::: MATERIAL PROVIDED :::

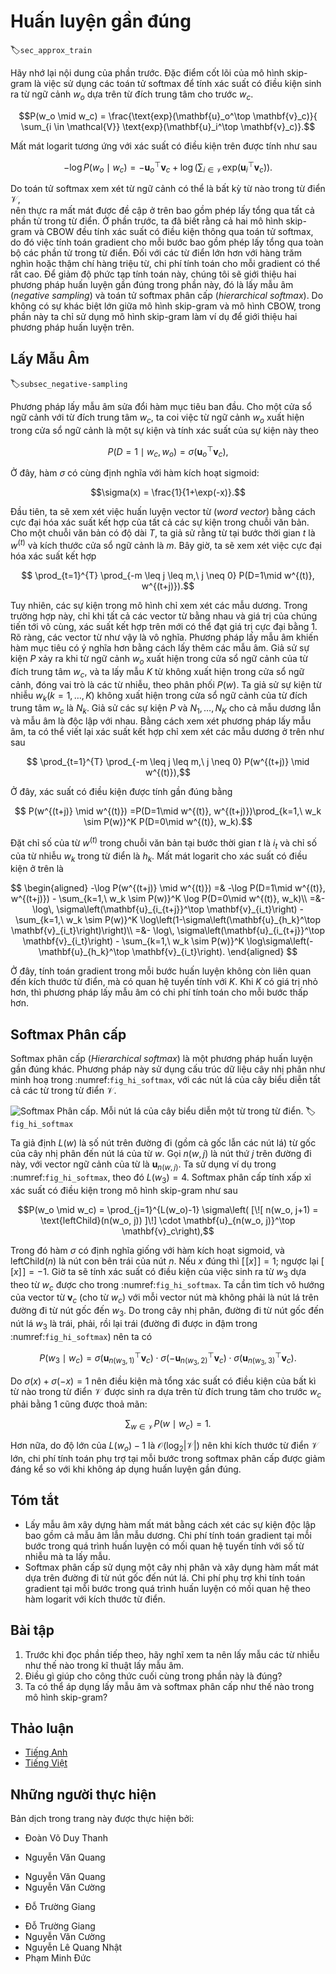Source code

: <!-- ===================== Bắt đầu dịch Phần 1 ==================== -->
<!-- ========================================= REVISE PHẦN 1 - BẮT ĐẦU =================================== -->

<!--
# Approximate Training
-->

# Huấn luyện gần đúng
:label:`sec_approx_train`

<!--
Recall content of the last section.  The core feature of the skip-gram model is the use of softmax operations to compute the conditional probability of generating context word $w_o$ based on the given central target word $w_c$.
-->

Hãy nhớ lại nội dung của phần trước. Đặc điểm cốt lõi của mô hình skip-gram là việc sử dụng các toán tử softmax để tính xác suất có điều kiện sinh ra từ ngữ cảnh $w_o$ dựa trên từ đích trung tâm cho trước $w_c$. 


$$P(w_o \mid w_c) = \frac{\text{exp}(\mathbf{u}_o^\top \mathbf{v}_c)}{ \sum_{i \in \mathcal{V}} \text{exp}(\mathbf{u}_i^\top \mathbf{v}_c)}.$$


<!--
The logarithmic loss corresponding to the conditional probability is given as
-->

Mất mát logarit tương ứng với xác suất có điều kiện trên được tính như sau 


$$-\log P(w_o \mid w_c) =
-\mathbf{u}_o^\top \mathbf{v}_c + \log\left(\sum_{i \in \mathcal{V}} \text{exp}(\mathbf{u}_i^\top \mathbf{v}_c)\right).$$


<!--
Because the softmax operation has considered that the context word could be any word in the dictionary $\mathcal{V}$, 
the loss mentioned above actually includes the sum of the number of items in the dictionary size.
From the last section, we know that for both the skip-gram model and CBOW model, 
because they both get the conditional probability using a softmax operation, 
the gradient computation for each step contains the sum of the number of items in the dictionary size.
For larger dictionaries with hundreds of thousands or even millions of words, the overhead for computing each gradient may be too high.
In order to reduce such computational complexity, we will introduce two approximate training methods in this section: negative sampling and hierarchical softmax.
Since there is no major difference between the skip-gram model and the CBOW model, 
we will only use the skip-gram model as an example to introduce these two training methods in this section.
-->

Do toán tử softmax xem xét từ ngữ cảnh có thể là bất kỳ từ nào trong từ điển $\mathcal{V}$,  
nên thực ra mất mát được đề cập ở trên bao gồm phép lấy tổng qua tất cả phần tử trong từ điển. 
Ở phần trước, ta đã biết rằng cả hai mô hình skip-gram và CBOW
đều tính xác suất có điều kiện thông qua toán tử softmax, 
do đó việc tính toán gradient cho mỗi bước bao gồm phép lấy tổng qua toàn bộ các phần tử trong từ điển. 
Đối với các từ điển lớn hơn với hàng trăm nghìn hoặc thậm chí hàng triệu từ, chi phí tính toán cho mỗi gradient có thể rất cao. 
Để giảm độ phức tạp tính toán này, chúng tôi sẽ giới thiệu hai phương pháp huấn luyện gần đúng trong phần này, đó là lấy mẫu âm (*negative sampling*) và toán tử softmax phân cấp (*hierarchical softmax*). 
Do không có sự khác biệt lớn giữa mô hình skip-gram và mô hình CBOW, 
trong phần này ta chỉ sử dụng mô hình skip-gram làm ví dụ để giới thiệu hai phương pháp huấn luyện trên. 


<!--
## Negative Sampling
-->

## Lấy Mẫu Âm
:label:`subsec_negative-sampling`


<!--
Negative sampling modifies the original objective function.
Given a context window for the central target word $w_c$, we will treat it as an event for context word $w_o$ to appear in the context window and compute the probability of this event from
-->


Phương pháp lấy mẫu âm sửa đổi hàm mục tiêu ban đầu. 
Cho một cửa sổ ngữ cảnh với từ đích trung tâm $w_c$, ta coi việc từ ngữ cảnh $w_o$ xuất hiện trong cửa sổ ngữ cảnh là một sự kiện và tính xác suất của sự kiện này theo 


$$P(D=1\mid w_c, w_o) = \sigma(\mathbf{u}_o^\top \mathbf{v}_c),$$


<!--
Here, the $\sigma$ function has the same definition as the sigmoid activation function:
-->

Ở đây, hàm $\sigma$ có cùng định nghĩa với hàm kích hoạt sigmoid: 


$$\sigma(x) = \frac{1}{1+\exp(-x)}.$$


<!--
We will first consider training the word vector by maximizing the joint probability of all events in the text sequence.
Given a text sequence of length $T$, we assume that the word at timestep $t$ is $w^{(t)}$ and the context window size is $m$.
Now we consider maximizing the joint probability
-->

Đầu tiên, ta sẽ xem xét việc huấn luyện vector từ (*word vector*) bằng cách cực đại hóa xác suất kết hợp của tất cả các sự kiện trong chuỗi văn bản. 
Cho một chuỗi văn bản có độ dài $T$, ta giả sử rằng từ tại bước thời gian $t$ là $w^{(t)}$ và kích thước cửa sổ ngữ cảnh là $m$. 
Bây giờ, ta sẽ xem xét việc cực đại hóa xác suất kết hợp 


$$ \prod_{t=1}^{T} \prod_{-m \leq j \leq m,\ j \neq 0} P(D=1\mid w^{(t)}, w^{(t+j)}).$$

<!-- ===================== Kết thúc dịch Phần 1 ===================== -->

<!-- ===================== Bắt đầu dịch Phần 2 ===================== -->


<!--
However, the events included in the model only consider positive examples.
In this case, only when all the word vectors are equal and their values approach infinity can the joint probability above be maximized to 1.
Obviously, such word vectors are meaningless.
Negative sampling makes the objective function more meaningful by sampling with an addition of negative examples.
Assume that event $P$ occurs when context word $w_o$ appears in the context window of central target word $w_c$, 
and we sample $K$ words that do not appear in the context window according to the distribution $P(w)$ to act as noise words.
We assume the event for noise word $w_k$($k=1, \ldots, K$) to not appear in the context window of central target word $w_c$ is $N_k$.
Suppose that events $P$ and $N_1, \ldots, N_K$ for both positive and negative examples are independent of each other.
By considering negative sampling, we can rewrite the joint probability above, which only considers the positive examples, as
-->

Tuy nhiên, các sự kiện trong mô hình chỉ xem xét các mẫu dương. 
Trong trường hợp này, chỉ khi tất cả các vector từ bằng nhau và giá trị của chúng tiến tới vô cùng, xác suất kết hợp trên mới có thể đạt giá trị cực đại bằng 1. 
Rõ ràng, các vector từ như vậy là vô nghĩa. 
Phương pháp lấy mẫu âm khiến hàm mục tiêu có ý nghĩa hơn bằng cách lấy thêm các mẫu âm. 
Giả sử sự kiện $P$ xảy ra khi từ ngữ cảnh $w_o$ xuất hiện trong cửa sổ ngữ cảnh của từ đích trung tâm $w_c$, 
và ta lấy mẫu $K$ từ không xuất hiện trong cửa sổ ngữ cảnh, đóng vai trò là các từ nhiễu, theo phân phối $P(w)$. 
Ta giả sử sự kiện từ nhiễu $w_k$($k=1, \ldots, K$) không xuất hiện trong cửa sổ ngữ cảnh của từ đích trung tâm $w_c$ là $N_k$. 
Giả sử các sự kiện $P$ và $N_1, \ldots, N_K$ cho cả mẫu dương lẫn và mẫu âm là độc lập với nhau. 
Bằng cách xem xét phương pháp lấy mẫu âm, ta có thể viết lại xác suất kết hợp chỉ xem xét các mẫu dương ở trên như sau 


$$ \prod_{t=1}^{T} \prod_{-m \leq j \leq m,\ j \neq 0} P(w^{(t+j)} \mid w^{(t)}),$$


<!--
Here, the conditional probability is approximated to be
-->

Ở đây, xác suất có điều kiện được tính gần đúng bằng 


$$ P(w^{(t+j)} \mid w^{(t)}) =P(D=1\mid w^{(t)}, w^{(t+j)})\prod_{k=1,\ w_k \sim P(w)}^K P(D=0\mid w^{(t)}, w_k).$$


<!--
Let the text sequence index of word $w^{(t)}$ at timestep $t$ be $i_t$ and $h_k$ for noise word $w_k$ in the dictionary.
The logarithmic loss for the conditional probability above is
-->

Đặt chỉ số của từ $w^{(t)}$ trong chuỗi văn bản tại bước thời gian $t$ là $i_t$ và chỉ số của từ nhiễu $w_k$ trong từ điển là $h_k$. 
Mất mát logarit cho xác suất có điều kiện ở trên là 


$$
\begin{aligned}
-\log P(w^{(t+j)} \mid w^{(t)})
=& -\log P(D=1\mid w^{(t)}, w^{(t+j)}) - \sum_{k=1,\ w_k \sim P(w)}^K \log P(D=0\mid w^{(t)}, w_k)\\
=&-  \log\, \sigma\left(\mathbf{u}_{i_{t+j}}^\top \mathbf{v}_{i_t}\right) - \sum_{k=1,\ w_k \sim P(w)}^K \log\left(1-\sigma\left(\mathbf{u}_{h_k}^\top \mathbf{v}_{i_t}\right)\right)\\
=&-  \log\, \sigma\left(\mathbf{u}_{i_{t+j}}^\top \mathbf{v}_{i_t}\right) - \sum_{k=1,\ w_k \sim P(w)}^K \log\sigma\left(-\mathbf{u}_{h_k}^\top \mathbf{v}_{i_t}\right).
\end{aligned}
$$


<!--
Here, the gradient computation in each step of the training is no longer related to the dictionary size, but linearly related to $K$. When $K$ takes a smaller constant, the negative sampling has a lower computational overhead for each step.
-->

Ở đây, tính toán gradient trong mỗi bước huấn luyện không còn liên quan đến kích thước từ điển, mà có quan hệ tuyến tính với $K$. Khi $K$ có giá trị nhỏ hơn, thì phương pháp lấy mẫu âm có chi phí tính toán cho mỗi bước thấp hơn. 

<!-- ===================== Kết thúc dịch Phần 2 ===================== -->

<!-- ===================== Bắt đầu dịch Phần 3 ===================== -->

<!-- ========================================= REVISE PHẦN 1 - KẾT THÚC ===================================-->

<!-- ========================================= REVISE PHẦN 2 - BẮT ĐẦU ===================================-->

<!--
## Hierarchical Softmax
-->

## Softmax Phân cấp


<!--
Hierarchical softmax is another type of approximate training method.
It uses a binary tree for data structure as illustrated in :numref:`fig_hi_softmax`, 
with the leaf nodes of the tree representing every word in the dictionary $\mathcal{V}$.
-->

Softmax phân cấp (*Hierarchical softmax*) là một phương pháp huấn luyện gần đúng khác. 
Phương pháp này sử dụng cấu trúc dữ liệu cây nhị phân như minh hoạ trong :numref:`fig_hi_softmax`, 
với các nút lá của cây biểu diễn tất cả các từ trong từ điển $\mathcal{V}$. 


<!--
![Hierarchical Softmax. Each leaf node of the tree represents a word in the dictionary.](../img/hi-softmax.svg)
-->

![Softmax Phân cấp. Mỗi nút lá của cây biểu diễn một từ trong từ điển.](../img/hi-softmax.svg) 
:label:`fig_hi_softmax`


<!--
We assume that $L(w)$ is the number of nodes on the path (including the root and leaf nodes) from the root node of the binary tree to the leaf node of word $w$.
Let $n(w, j)$ be the $j^\mathrm{th}$ node on this path, with the context word vector $\mathbf{u}_{n(w, j)}$.
We use :numref:`fig_hi_softmax` as an example, so $L(w_3) = 4$.
Hierarchical softmax will approximate the conditional probability in the skip-gram model as
-->

Ta giả định $L(w)$ là số nút trên đường đi (gồm cả gốc lẫn các nút lá) từ gốc của cây nhị phân đến nút lá của từ $w$. 
Gọi $n(w, j)$ là nút thứ $j$ trên đường đi này, với vector ngữ cảnh của từ là $\mathbf{u}_{n(w, j)}$. 
Ta sử dụng ví dụ trong :numref:`fig_hi_softmax`, theo đó $L(w_3) = 4$.
Softmax phân cấp tính xấp xỉ xác suất có điều kiện trong mô hình skip-gram như sau


$$P(w_o \mid w_c) = \prod_{j=1}^{L(w_o)-1} \sigma\left( [\![  n(w_o, j+1) = \text{leftChild}(n(w_o, j)) ]\!] \cdot \mathbf{u}_{n(w_o, j)}^\top \mathbf{v}_c\right),$$


<!--
Here the $\sigma$ function has the same definition as the sigmoid activation function, and $\text{leftChild}(n)$ is the left child node of node $n$.
If $x$ is true, $[\![x]\!] = 1$; otherwise $[\![x]\!] = -1$.
Now, we will compute the conditional probability of generating word $w_3$ based on the given word $w_c$ in :numref:`fig_hi_softmax`.
We need to find the inner product of word vector $\mathbf{v}_c$ (for word $w_c$) and each non-leaf node vector on the path from the root node to $w_3$.
Because, in the binary tree, the path from the root node to leaf node $w_3$ needs to be traversed left, right, and left again (the path with the bold line in :numref:`fig_hi_softmax`), we get
-->

Trong đó hàm $\sigma$ có định nghĩa giống với hàm kích hoạt sigmoid, và $\text{leftChild}(n)$ là nút con bên trái của nút $n$. 
Nếu $x$ đúng thì $[\![x]\!] = 1$; ngược lại $[\![x]\!] = -1$. 
Giờ ta sẽ tính xác suất có điều kiện của việc sinh ra từ $w_3$ dựa theo từ $w_c$ được cho trong :numref:`fig_hi_softmax`. 
Ta cần tìm tích vô hướng của vector từ $\mathbf{v}_c$ (cho từ $w_c$) với mỗi vector nút mà không phải là nút lá trên đường đi từ nút gốc đến $w_3$. 
Do trong cây nhị phân, đường đi từ nút gốc đến nút lá $w_3$ là trái, phải, rồi lại trái (đường đi được in đậm trong :numref:`fig_hi_softmax`) nên ta có 


$$P(w_3 \mid w_c) = \sigma(\mathbf{u}_{n(w_3, 1)}^\top \mathbf{v}_c) \cdot \sigma(-\mathbf{u}_{n(w_3, 2)}^\top \mathbf{v}_c) \cdot \sigma(\mathbf{u}_{n(w_3, 3)}^\top \mathbf{v}_c).$$

<!-- ===================== Kết thúc dịch Phần 3 ===================== -->

<!-- ===================== Bắt đầu dịch Phần 4 ===================== -->

<!--
Because $\sigma(x)+\sigma(-x) = 1$, the condition that the sum of the conditional probability of any word generated 
based on the given central target word $w_c$ in dictionary $\mathcal{V}$ be 1 will also suffice:
-->

Do $\sigma(x)+\sigma(-x) = 1$ nên điều kiện mà tổng xác suất có điều kiện của bất kì từ nào trong từ điển $\mathcal{V}$ được sinh ra dựa trên từ đích trung tâm cho trước $w_c$ phải bằng 1 cũng được thoả mãn: 


$$\sum_{w \in \mathcal{V}} P(w \mid w_c) = 1.$$


<!--
In addition, because the order of magnitude for $L(w_o)-1$ is $\mathcal{O}(\text{log}_2|\mathcal{V}|)$, when the size of dictionary $\mathcal{V}$ is large, the computational overhead for each step in the hierarchical softmax training is greatly reduced compared to situations where we do not use approximate training.
-->

Hơn nữa, do độ lớn của $L(w_o)-1$ là $\mathcal{O}(\text{log}_2|\mathcal{V}|)$ nên khi kích thước từ điển $\mathcal{V}$ lớn, chi phí tính toán phụ trợ tại mỗi bước trong softmax phân cấp được giảm đáng kể so với khi không áp dụng huấn luyện gần đúng. 


## Tóm tắt

<!--
* Negative sampling constructs the loss function by considering independent events that contain both positive and negative examples.
The gradient computational overhead for each step in the training process is linearly related to the number of noise words we sample.
* Hierarchical softmax uses a binary tree and constructs the loss function based on the path from the root node to the leaf node.
The gradient computational overhead for each step in the training process is related to the logarithm of the dictionary size.
-->

* Lấy mẫu âm xây dựng hàm mất mát bằng cách xét các sự kiện độc lập bao gồm cả mẫu âm lẫn mẫu dương. 
Chi phí tính toán gradient tại mỗi bước trong quá trình huấn luyện có mối quan hệ tuyến tính với số từ nhiễu mà ta lấy mẫu. 
* Softmax phân cấp sử dụng một cây nhị phân và xây dụng hàm mất mát dựa trên đường đi từ nút gốc đến nút lá. 
Chi phí phụ trợ khi tính toán gradient tại mỗi bước trong quá trình huấn luyện có mối quan hệ theo hàm logarit với kích thước từ điển. 


## Bài tập

<!--
1. Before reading the next section, think about how we should sample noise words in negative sampling.
2. What makes the last formula in this section hold?
3. How can we apply negative sampling and hierarchical softmax in the skip-gram model?
-->

1. Trước khi đọc phần tiếp theo, hãy nghĩ xem ta nên lấy mẫu các từ nhiễu như thế nào trong kĩ thuật lấy mẫu âm. 
2. Điều gì giúp cho công thức cuối cùng trong phần này là đúng? 
3. Ta có thể áp dụng lấy mẫu âm và softmax phân cấp như thế nào trong mô hình skip-gram? 


<!-- ===================== Kết thúc dịch Phần 4 ===================== -->
<!-- ========================================= REVISE PHẦN 2 - KẾT THÚC ===================================-->


## Thảo luận
* [Tiếng Anh](https://discuss.d2l.ai/t/382)
* [Tiếng Việt](https://forum.machinelearningcoban.com/c/d2l)


## Những người thực hiện
Bản dịch trong trang này được thực hiện bởi:
<!--
Tác giả của mỗi Pull Request điền tên mình và tên những người review mà bạn thấy
hữu ích vào từng phần tương ứng. Mỗi dòng một tên, bắt đầu bằng dấu `*`.
Tên đầy đủ của các reviewer có thể được tìm thấy tại https://github.com/aivivn/d2l-vn/blob/master/docs/contributors_info.md
-->

* Đoàn Võ Duy Thanh
<!-- Phần 1 -->
* Nguyễn Văn Quang

<!-- Phần 2 -->
* Nguyễn Văn Quang
* Nguyễn Văn Cường

<!-- Phần 3 -->
* Đỗ Trường Giang

<!-- Phần 4 -->
* Đỗ Trường Giang
* Nguyễn Văn Cường
* Nguyễn Lê Quang Nhật
* Phạm Minh Đức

:::

» TASK GOAL
For this exercise, please output exactly the lines above starting at the line with "By considering negative" and ending at the line with "Giả sử các sự", ends included.

» TASK ANSWER
By considering negative sampling, we can rewrite the joint probability above, which only considers the positive examples, as
-->

Tuy nhiên, các sự kiện trong mô hình chỉ xem xét các mẫu dương. 
Trong trường hợp này, chỉ khi tất cả các vector từ bằng nhau và giá trị của chúng tiến tới vô cùng, xác suất kết hợp trên mới có thể đạt giá trị cực đại bằng 1. 
Rõ ràng, các vector từ như vậy là vô nghĩa. 
Phương pháp lấy mẫu âm khiến hàm mục tiêu có ý nghĩa hơn bằng cách lấy thêm các mẫu âm. 
Giả sử sự kiện $P$ xảy ra khi từ ngữ cảnh $w_o$ xuất hiện trong cửa sổ ngữ cảnh của từ đích trung tâm $w_c$, 
và ta lấy mẫu $K$ từ không xuất hiện trong cửa sổ ngữ cảnh, đóng vai trò là các từ nhiễu, theo phân phối $P(w)$. 
Ta giả sử sự kiện từ nhiễu $w_k$($k=1, \ldots, K$) không xuất hiện trong cửa sổ ngữ cảnh của từ đích trung tâm $w_c$ là $N_k$. 
Giả sử các sự kiện $P$ và $N_1, \ldots, N_K$ cho cả mẫu dương lẫn và mẫu âm là độc lập với nhau. 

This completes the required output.